## Aim of the exercise
Answer with one number only: the count of lines below that hold the word "backlog".

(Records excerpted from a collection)
►
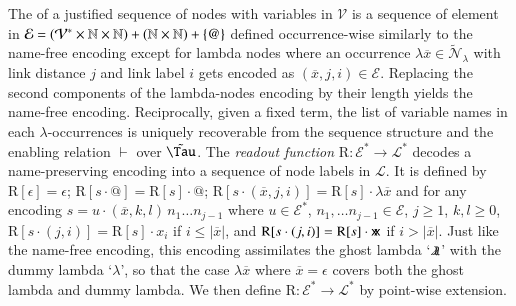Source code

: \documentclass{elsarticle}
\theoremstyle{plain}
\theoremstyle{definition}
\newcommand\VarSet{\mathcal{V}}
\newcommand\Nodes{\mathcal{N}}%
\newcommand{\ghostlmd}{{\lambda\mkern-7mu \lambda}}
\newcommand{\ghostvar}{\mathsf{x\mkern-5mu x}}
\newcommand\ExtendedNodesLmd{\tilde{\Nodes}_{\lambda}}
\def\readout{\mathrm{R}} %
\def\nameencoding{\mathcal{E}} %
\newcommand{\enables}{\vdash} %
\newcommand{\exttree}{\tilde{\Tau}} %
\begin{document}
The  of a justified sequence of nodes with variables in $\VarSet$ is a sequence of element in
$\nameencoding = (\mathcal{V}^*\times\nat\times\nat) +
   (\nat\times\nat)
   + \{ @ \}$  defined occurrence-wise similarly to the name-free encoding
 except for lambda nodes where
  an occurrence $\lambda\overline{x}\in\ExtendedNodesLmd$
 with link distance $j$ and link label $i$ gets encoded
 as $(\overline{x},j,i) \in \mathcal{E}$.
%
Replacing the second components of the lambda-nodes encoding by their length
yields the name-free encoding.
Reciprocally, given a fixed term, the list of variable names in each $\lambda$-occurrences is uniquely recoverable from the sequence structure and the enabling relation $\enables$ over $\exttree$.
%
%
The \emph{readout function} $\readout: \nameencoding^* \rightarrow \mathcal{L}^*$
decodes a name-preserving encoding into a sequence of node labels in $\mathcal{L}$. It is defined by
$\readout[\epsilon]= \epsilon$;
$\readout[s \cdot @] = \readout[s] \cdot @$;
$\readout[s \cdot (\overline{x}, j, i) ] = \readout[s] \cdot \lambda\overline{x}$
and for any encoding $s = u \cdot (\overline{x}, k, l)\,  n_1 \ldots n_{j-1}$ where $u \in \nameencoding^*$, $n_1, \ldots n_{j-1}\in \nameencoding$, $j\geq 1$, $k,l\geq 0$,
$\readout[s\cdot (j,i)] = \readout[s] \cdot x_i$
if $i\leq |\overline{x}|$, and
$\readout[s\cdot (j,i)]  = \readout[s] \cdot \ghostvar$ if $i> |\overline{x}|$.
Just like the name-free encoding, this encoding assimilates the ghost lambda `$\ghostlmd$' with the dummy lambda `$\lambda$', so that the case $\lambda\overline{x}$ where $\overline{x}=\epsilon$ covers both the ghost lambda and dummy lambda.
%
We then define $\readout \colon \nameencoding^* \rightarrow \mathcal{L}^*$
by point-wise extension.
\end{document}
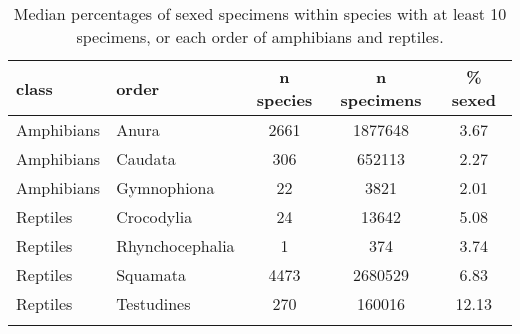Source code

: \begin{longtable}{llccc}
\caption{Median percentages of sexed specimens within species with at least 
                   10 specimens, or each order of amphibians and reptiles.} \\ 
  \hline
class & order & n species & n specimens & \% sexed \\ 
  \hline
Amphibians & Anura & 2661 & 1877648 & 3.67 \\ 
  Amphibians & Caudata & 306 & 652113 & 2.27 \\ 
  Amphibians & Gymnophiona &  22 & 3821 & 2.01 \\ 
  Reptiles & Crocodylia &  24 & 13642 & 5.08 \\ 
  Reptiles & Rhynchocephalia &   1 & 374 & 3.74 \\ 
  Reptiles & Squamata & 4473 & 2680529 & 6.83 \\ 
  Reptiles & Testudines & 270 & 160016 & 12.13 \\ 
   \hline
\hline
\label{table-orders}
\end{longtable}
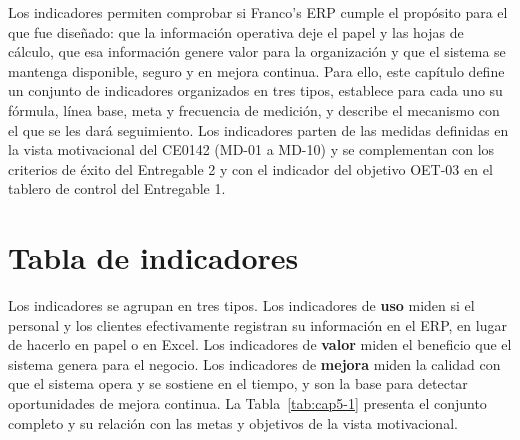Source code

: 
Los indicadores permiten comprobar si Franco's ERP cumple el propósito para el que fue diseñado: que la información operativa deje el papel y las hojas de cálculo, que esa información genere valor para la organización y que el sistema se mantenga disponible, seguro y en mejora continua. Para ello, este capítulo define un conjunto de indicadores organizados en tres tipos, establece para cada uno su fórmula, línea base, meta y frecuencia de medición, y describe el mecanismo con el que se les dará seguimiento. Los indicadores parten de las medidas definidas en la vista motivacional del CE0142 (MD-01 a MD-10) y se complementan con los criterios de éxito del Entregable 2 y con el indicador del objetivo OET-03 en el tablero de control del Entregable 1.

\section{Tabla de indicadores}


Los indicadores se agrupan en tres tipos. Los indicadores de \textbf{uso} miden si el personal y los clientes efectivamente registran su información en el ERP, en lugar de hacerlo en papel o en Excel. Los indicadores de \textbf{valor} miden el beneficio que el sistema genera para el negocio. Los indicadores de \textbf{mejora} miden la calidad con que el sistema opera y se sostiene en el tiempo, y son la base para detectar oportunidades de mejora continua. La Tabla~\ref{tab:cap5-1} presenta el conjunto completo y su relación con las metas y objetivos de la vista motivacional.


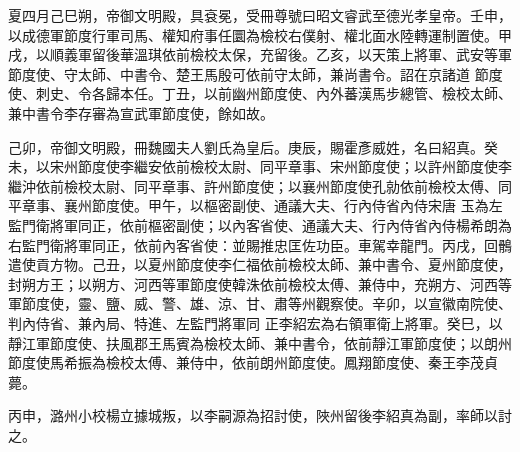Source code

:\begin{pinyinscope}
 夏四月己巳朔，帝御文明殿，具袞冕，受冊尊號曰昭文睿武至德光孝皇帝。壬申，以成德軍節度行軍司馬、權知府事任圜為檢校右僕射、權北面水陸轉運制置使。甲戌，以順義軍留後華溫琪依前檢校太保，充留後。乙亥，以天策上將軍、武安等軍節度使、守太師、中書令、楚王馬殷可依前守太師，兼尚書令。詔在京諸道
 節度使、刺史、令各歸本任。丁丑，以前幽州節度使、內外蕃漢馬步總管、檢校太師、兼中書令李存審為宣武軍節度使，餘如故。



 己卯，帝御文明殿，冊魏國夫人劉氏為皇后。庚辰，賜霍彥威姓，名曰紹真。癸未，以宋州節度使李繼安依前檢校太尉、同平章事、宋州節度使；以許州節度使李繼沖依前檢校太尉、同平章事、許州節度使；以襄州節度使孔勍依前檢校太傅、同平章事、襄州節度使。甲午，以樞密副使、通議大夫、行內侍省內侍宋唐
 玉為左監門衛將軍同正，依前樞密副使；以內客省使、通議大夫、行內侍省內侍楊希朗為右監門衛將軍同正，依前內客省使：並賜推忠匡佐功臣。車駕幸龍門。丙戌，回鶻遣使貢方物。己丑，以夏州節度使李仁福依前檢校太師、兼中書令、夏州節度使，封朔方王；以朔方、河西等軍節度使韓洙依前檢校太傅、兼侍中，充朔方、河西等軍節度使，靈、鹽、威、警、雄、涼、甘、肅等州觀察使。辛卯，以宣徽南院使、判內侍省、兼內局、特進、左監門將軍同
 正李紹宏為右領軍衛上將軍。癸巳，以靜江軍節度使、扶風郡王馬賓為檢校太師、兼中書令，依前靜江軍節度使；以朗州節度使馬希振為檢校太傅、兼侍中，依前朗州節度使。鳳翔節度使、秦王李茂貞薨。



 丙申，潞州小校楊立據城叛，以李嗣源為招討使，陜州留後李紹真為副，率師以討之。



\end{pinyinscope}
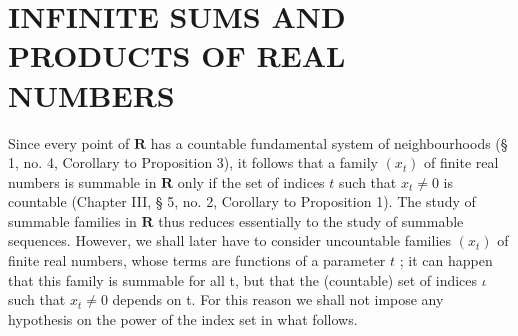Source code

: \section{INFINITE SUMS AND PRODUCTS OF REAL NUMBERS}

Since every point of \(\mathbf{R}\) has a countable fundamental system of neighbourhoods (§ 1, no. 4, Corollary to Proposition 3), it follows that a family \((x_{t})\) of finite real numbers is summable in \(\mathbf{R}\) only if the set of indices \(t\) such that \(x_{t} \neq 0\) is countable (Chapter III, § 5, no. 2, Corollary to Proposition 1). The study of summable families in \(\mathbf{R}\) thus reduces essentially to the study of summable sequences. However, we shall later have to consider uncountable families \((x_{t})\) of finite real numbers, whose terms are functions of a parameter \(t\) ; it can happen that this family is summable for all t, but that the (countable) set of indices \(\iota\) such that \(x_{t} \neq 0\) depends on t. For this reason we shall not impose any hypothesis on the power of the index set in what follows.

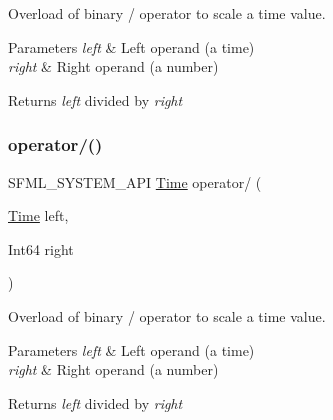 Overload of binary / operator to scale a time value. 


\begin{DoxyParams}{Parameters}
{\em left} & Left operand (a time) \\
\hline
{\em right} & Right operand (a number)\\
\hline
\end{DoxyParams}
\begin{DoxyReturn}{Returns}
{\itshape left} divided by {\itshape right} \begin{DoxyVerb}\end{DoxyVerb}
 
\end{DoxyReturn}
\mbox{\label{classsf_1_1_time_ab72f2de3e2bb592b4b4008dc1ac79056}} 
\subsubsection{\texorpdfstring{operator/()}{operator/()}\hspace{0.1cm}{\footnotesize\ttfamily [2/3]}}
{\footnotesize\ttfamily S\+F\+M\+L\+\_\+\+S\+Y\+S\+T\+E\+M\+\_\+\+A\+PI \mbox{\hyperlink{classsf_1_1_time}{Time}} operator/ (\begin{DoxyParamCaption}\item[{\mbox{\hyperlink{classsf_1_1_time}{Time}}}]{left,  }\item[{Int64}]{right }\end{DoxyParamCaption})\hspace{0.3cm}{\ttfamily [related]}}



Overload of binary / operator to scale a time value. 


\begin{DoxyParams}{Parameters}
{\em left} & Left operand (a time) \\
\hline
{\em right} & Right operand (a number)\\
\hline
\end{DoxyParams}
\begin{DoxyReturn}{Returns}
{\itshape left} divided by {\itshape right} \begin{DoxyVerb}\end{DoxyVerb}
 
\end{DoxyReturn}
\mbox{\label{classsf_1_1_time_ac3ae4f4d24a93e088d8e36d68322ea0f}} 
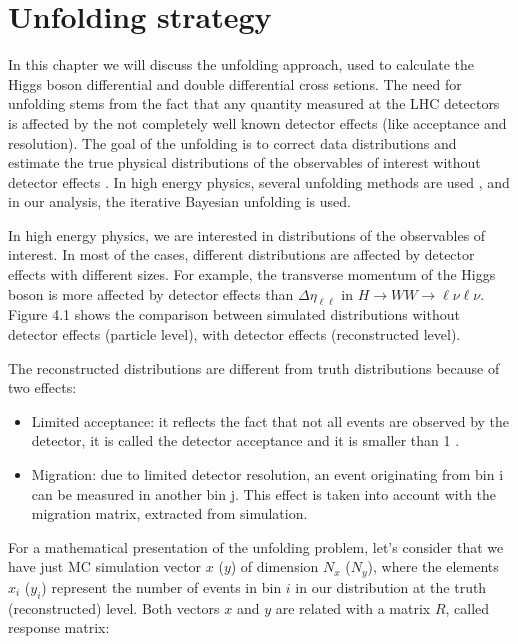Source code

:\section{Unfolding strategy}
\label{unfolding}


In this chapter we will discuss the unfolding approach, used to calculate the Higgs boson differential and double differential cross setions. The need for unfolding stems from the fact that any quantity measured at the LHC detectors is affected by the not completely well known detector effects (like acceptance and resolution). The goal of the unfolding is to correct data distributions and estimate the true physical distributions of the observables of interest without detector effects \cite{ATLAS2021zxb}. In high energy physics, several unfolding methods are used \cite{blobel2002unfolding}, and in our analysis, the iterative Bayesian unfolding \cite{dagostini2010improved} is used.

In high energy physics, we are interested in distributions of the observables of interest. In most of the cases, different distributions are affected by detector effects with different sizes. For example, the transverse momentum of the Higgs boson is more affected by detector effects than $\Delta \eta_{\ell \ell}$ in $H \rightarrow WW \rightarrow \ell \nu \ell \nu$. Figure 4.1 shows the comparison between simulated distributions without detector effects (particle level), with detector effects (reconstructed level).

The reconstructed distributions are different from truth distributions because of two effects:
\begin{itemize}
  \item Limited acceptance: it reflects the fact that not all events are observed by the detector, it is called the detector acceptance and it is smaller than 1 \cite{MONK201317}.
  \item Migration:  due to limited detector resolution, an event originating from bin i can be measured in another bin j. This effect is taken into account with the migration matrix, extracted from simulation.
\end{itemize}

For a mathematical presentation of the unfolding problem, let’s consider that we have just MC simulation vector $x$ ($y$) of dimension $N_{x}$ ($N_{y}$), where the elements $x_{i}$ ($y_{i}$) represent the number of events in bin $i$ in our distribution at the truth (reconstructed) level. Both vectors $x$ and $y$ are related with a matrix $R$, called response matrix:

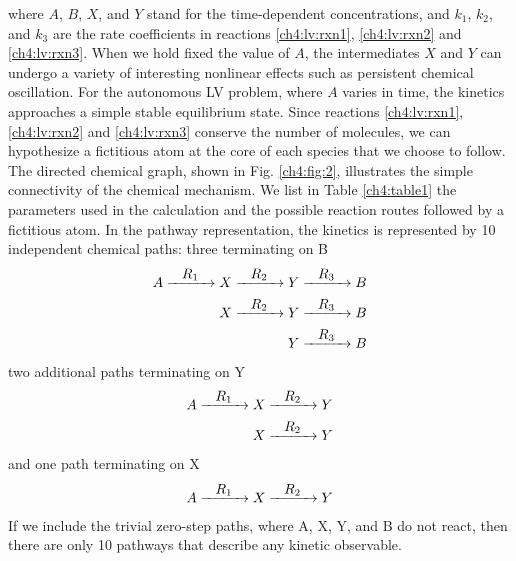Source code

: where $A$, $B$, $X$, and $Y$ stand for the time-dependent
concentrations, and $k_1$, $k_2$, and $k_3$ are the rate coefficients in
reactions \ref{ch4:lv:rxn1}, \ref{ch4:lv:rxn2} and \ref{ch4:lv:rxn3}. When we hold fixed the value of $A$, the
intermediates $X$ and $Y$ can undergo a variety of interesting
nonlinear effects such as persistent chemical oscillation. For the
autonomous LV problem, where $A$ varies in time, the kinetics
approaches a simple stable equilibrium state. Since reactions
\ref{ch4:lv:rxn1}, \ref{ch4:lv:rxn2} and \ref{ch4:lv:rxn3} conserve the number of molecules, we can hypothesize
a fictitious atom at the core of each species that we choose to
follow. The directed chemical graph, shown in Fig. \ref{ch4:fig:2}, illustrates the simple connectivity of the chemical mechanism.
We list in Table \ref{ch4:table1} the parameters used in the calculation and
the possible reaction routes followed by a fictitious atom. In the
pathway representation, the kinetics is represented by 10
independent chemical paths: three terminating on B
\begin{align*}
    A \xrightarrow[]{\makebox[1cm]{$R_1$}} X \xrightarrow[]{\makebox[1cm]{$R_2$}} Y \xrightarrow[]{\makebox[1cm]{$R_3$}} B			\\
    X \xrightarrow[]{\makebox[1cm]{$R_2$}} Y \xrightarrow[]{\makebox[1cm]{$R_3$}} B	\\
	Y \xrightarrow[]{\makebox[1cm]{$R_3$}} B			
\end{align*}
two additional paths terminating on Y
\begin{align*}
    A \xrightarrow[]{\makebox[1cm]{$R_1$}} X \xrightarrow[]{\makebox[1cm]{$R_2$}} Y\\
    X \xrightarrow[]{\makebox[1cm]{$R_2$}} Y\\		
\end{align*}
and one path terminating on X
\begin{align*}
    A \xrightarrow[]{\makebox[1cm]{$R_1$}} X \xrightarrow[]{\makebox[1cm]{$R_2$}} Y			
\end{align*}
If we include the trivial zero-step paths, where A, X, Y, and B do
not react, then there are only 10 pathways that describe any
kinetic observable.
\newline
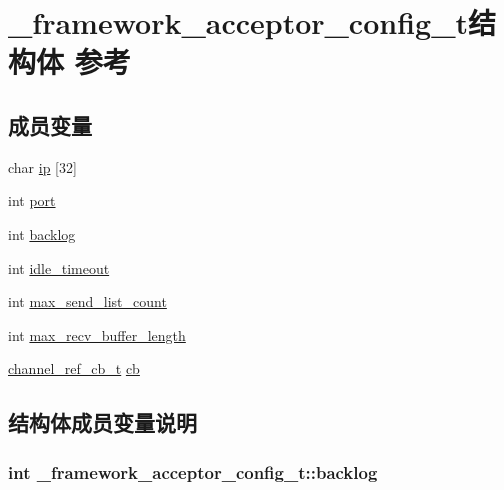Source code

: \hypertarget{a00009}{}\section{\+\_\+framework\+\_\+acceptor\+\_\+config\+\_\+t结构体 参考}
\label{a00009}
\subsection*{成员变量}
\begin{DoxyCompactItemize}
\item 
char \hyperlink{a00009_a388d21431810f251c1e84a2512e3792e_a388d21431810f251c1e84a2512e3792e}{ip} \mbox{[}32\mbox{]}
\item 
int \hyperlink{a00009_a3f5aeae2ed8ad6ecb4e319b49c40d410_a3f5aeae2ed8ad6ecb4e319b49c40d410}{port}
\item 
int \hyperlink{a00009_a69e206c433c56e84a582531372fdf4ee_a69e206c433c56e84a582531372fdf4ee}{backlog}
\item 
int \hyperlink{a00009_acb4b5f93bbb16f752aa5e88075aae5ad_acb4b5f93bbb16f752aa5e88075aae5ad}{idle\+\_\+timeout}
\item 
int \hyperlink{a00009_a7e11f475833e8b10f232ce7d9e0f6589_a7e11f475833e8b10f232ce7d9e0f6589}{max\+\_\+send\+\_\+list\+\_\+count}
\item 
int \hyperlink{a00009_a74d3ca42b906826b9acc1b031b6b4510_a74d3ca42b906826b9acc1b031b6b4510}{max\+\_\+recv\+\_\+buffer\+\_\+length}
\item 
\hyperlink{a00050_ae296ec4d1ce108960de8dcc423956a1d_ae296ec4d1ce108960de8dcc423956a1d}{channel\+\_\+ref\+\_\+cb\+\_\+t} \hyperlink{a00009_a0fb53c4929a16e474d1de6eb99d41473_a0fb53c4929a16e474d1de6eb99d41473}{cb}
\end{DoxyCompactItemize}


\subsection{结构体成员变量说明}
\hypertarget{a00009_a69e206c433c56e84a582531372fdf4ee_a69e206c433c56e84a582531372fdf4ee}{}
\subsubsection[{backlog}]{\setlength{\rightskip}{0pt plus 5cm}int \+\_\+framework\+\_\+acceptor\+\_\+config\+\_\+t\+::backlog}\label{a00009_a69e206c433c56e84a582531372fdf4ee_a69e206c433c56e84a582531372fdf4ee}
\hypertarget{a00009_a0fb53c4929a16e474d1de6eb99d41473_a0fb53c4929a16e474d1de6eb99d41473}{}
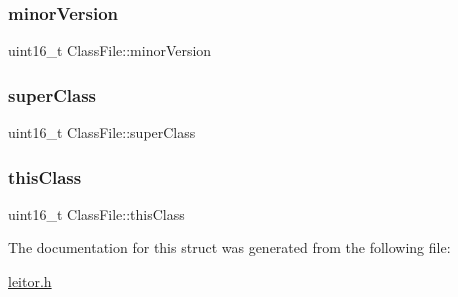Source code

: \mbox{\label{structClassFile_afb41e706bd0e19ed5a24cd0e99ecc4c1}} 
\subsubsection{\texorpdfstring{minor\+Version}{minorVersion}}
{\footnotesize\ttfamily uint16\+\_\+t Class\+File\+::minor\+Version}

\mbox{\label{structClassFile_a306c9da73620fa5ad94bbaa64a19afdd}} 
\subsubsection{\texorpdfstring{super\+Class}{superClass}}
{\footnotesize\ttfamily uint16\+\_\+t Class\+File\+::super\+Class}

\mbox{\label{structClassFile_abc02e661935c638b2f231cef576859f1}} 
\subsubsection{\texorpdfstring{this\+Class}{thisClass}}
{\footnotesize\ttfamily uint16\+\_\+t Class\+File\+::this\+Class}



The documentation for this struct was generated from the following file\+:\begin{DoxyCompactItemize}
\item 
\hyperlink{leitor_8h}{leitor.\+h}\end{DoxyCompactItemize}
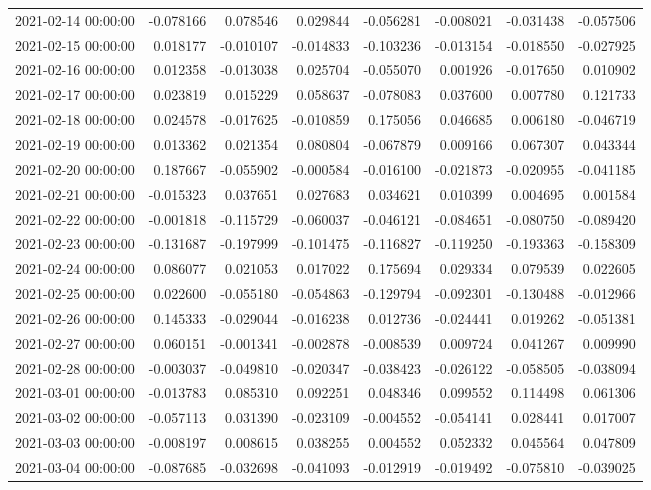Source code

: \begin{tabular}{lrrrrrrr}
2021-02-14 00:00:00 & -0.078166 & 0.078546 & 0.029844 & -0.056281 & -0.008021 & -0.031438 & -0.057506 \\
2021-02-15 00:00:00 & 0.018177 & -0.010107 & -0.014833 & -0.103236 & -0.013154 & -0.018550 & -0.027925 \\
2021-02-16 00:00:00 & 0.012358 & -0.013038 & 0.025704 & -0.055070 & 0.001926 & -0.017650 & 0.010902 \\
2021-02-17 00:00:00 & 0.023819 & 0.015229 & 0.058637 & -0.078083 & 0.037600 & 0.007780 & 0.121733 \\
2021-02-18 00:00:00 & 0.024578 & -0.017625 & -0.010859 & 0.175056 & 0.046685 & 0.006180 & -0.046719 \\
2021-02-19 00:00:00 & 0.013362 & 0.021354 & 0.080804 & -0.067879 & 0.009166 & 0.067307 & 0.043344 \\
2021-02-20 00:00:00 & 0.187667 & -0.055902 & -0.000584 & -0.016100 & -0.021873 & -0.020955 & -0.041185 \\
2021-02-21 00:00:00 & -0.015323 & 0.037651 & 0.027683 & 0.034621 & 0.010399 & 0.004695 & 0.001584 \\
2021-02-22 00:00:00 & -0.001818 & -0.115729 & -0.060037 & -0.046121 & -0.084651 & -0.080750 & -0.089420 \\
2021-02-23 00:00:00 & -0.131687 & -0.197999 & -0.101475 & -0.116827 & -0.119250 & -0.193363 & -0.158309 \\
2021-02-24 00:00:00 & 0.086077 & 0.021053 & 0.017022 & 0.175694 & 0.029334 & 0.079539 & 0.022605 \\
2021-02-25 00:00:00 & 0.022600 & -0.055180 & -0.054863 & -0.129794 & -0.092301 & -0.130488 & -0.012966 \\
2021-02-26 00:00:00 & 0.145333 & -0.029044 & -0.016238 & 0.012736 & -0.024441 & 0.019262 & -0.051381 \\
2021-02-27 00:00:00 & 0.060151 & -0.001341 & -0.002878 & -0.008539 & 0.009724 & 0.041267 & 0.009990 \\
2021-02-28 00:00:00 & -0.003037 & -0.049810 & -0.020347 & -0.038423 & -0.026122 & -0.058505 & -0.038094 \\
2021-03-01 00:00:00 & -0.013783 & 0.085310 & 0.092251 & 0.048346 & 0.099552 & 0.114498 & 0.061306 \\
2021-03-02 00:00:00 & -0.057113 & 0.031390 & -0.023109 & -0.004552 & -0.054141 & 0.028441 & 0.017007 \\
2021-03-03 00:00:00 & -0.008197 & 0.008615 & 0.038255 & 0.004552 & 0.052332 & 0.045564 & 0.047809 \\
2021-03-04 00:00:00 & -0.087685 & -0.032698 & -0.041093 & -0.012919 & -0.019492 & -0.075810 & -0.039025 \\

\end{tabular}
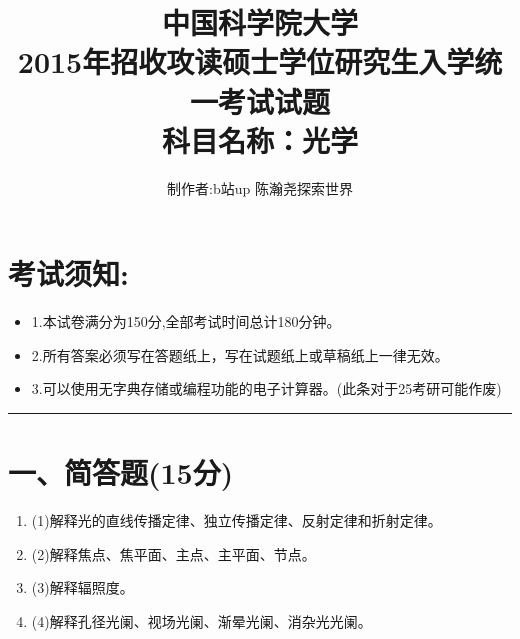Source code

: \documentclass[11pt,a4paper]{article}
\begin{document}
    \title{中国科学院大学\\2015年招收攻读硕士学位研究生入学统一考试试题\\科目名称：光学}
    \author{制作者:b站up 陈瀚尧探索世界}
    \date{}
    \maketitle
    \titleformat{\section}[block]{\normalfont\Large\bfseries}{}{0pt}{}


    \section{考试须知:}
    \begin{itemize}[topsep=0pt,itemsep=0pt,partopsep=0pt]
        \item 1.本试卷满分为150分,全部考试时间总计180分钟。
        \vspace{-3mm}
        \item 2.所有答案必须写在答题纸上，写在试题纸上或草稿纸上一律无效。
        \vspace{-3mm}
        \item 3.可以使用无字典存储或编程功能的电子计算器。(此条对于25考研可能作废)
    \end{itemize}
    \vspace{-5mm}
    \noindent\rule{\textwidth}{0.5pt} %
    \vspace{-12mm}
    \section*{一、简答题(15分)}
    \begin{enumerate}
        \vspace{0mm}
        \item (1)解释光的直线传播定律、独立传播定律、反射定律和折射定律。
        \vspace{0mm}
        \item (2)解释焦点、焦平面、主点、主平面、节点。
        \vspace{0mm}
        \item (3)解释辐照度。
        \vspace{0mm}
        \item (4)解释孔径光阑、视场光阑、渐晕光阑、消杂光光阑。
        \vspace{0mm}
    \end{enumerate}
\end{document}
◄
## Output below
2